### PROBLEM STATEMENT
When a line in the listing contains the string "JavaScript", pick it out and copy it.

##############################

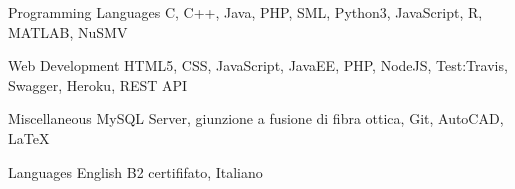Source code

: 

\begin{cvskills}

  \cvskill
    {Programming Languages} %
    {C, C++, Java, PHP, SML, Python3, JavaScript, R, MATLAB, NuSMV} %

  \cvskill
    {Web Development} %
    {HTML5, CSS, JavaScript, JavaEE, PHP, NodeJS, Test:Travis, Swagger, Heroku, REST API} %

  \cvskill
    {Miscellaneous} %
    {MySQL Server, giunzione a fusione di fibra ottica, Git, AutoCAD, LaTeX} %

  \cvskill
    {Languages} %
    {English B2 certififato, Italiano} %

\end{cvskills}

##############################

### RESULT
    {C, C++, Java, PHP, SML, Python3, JavaScript, R, MATLAB, NuSMV} %
    {HTML5, CSS, JavaScript, JavaEE, PHP, NodeJS, Test:Travis, Swagger, Heroku, REST API} %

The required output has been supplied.